Early life of Founder Harvey Jackins
Jackins was born in Northern Idaho on June 28, 1916.[1]
During the 1930s he was a member of the Communist Party of America. Between 1939 and 1941, he organized a Young Communist League at the University of Washington in Seattle. Never completing his undergraduate degree, he became a labor organizer in the 1940s. He was expelled from local 46 of the International Brotherhood of Electrical Workers, from the Building Service Employees' Union, and from Lodge 751 of the Aero Mechanics' Union for alleged Communist activities.[2] In 1954 he was brought before the House Un-American Activities Committee as part of its investigation into Communist activities in Pacific Northwest after being named by three witnesses.[3] He took the Fifth Amendment to the United States Constitution and refused to name former associates[3], although he had been expelled from the Communist Party himself.[4]
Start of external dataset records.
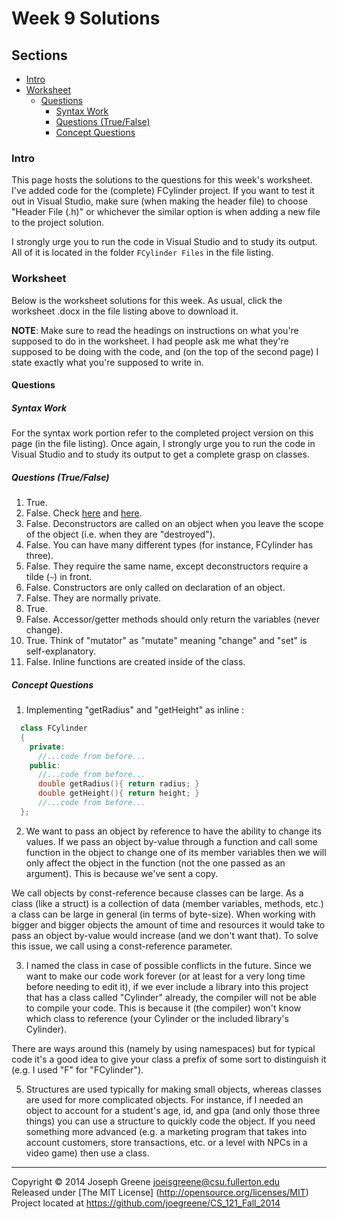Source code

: # Week 9 Solutions

## Sections
- [Intro](#intro)
- [Worksheet](#worksheet)
  - [Questions](#questions)
    - [Syntax Work](#syntax-work)
    - [Questions (True/False)](#questions-truefalse)
    - [Concept Questions](#concept-questions)
    
### Intro
This page hosts the solutions to the questions for this week's worksheet. I've added code for the (complete) 
FCylinder project. If you want to test it out in Visual Studio, make sure (when making the header file) to choose 
"Header File (.h)" or whichever the similar option is when adding a new file to the project solution.

I strongly urge you to run the code in Visual Studio and to study its output. All of it is located in the folder 
`FCylinder Files` in the file listing.

### Worksheet
Below is the worksheet solutions for this week. As usual, click the worksheet .docx in the file listing above 
to download it.

__NOTE__: Make sure to read the headings on instructions on what you're supposed to do in the worksheet. I had 
people ask me what they're supposed to be doing with the code, and (on the top of the second page) I state 
exactly what you're supposed to write in.

#### Questions
##### Syntax Work
For the syntax work portion refer to the completed project version on this page (in the file listing). Once again, 
I strongly urge you to run the code in Visual Studio and to study its output to get a complete grasp on classes.

##### Questions (True/False)
1. True.
2. False. Check [here](http://stackoverflow.com/questions/2750270/c-c-struct-vs-class) and [here](http://stackoverflow.com/questions/4791883/c-struct-vs-class).
3. False. Deconstructors are called on an object when you leave the scope of the object (i.e. when they are "destroyed").
4. False. You can have many different types (for instance, FCylinder has three).
5. False. They require the same name, except deconstructors require a tilde (`~`) in front.
6. False. Constructors are only called on declaration of an object.
7. False. They are normally private.
8. True.
9. False. Accessor/getter methods should only return the variables (never change).
10. True. Think of "mutator" as "mutate" meaning "change" and "set" is self-explanatory.
11. False. Inline functions are created inside of the class.

##### Concept Questions
1) Implementing "getRadius" and "getHeight" as inline :
```C++
  class FCylinder
  {
    private:
      //...code from before...
    public:
      //...code from before...
      double getRadius(){ return radius; }
      double getHeight(){ return height; }
      //...code from before...
  };
```
2) We want to pass an object by reference to have the ability to change its values. If we pass an object by-value 
through a function and call some function in the object to change one of its member variables then we will only affect 
the object in the function (not the one passed as an argument). This is because we've sent a copy.

We call objects by const-reference because classes can be large. As a class (like a struct) is a collection of data (member variables, 
methods, etc.) a class can be large in general (in terms of byte-size). When working with bigger and bigger objects the amount of time 
and resources it would take to pass an object by-value would increase (and we don't want that). To solve this issue, we call using 
a const-reference parameter.

3) I named the class in case of possible conflicts in the future. Since we want to make our code work forever (or at least for a very 
long time before needing to edit it), if we ever include a library into this project that has a class called "Cylinder" already, the 
compiler will not be able to compile your code. This is because it (the compiler) won't know which class to reference (your Cylinder or 
the included library's Cylinder). 

There are ways around this (namely by using namespaces) but for typical code it's a good idea to give your class a prefix of some sort 
to distinguish it (e.g. I used "F" for "FCylinder").

5) Structures are used typically for making small objects, whereas classes are used for more complicated objects. For instance, if I needed 
an object to account for a student's age, id, and gpa (and only those three things) you can use a structure to quickly code the object. If you 
need something more advanced (e.g. a marketing program that takes into account customers, store transactions, etc. or a level with NPCs in a 
video game) then use a class.

-------------------------------------------------------------------------------

Copyright &copy; 2014 Joseph Greene <joeisgreene@csu.fullerton.edu>  
Released under [The MIT License] (http://opensource.org/licenses/MIT)  
Project located at <https://github.com/joegreene/CS_121_Fall_2014>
By the early 1950ies, Jackins had started to work for the Dianetics Institute of Seattle, and by the 1960ies, he had combined politics and psychology into an alleged new left politics of interpersonal relations. At that time, Hubbard saw himself losing control over Dianetics to groups mixing his theories with the occult and with alternative medicine. This "personal counseling" also was an attempt to position the organisation within mainstream psychiatry. Jackins himself referred to his theory as "Dianetic Processing" during that time.[5]
Relation to Scientology
RC is not a part of the Scientology organization, which Jackins officially left in the mid 1950s, and is sometimes characterized, using the Scientology terminology, as part of the "Free Zone" of those using Scientology practices outside of the official sanction of the so-called Church of Scientology. In 1957, the Church of Scientology wrote the FBI requesting they investigate Harvey Jackins, who at the time had left Hubbard's organization but was still calling himself a Dianetics auditor, as a Communist. The FBI, who considered Hubbard a mental case, typically ignored such letters from the CoS.
Co-counseling
RC's main practice is "co-counseling", involving two people who take turns being the counselor and counselee. It is somewhat similar to early Dianetics "auditing" (circa early 1950s) in that it does not use more recent Scientology practices such as the E-Meter, except that both persons approach the session as equals (in contrast to Dianetics auditing where one person only does the auditing and the other person is the one audited). Each person is encouraged to share their experiences with the other, in the process supposedly uncovering deep-seated issues from their past which they are then encouraged to bring to the surface and act out in emotional ways - crying, laughing, shaking. This is supposed to "discharge" those past issues and help each person put them behind them.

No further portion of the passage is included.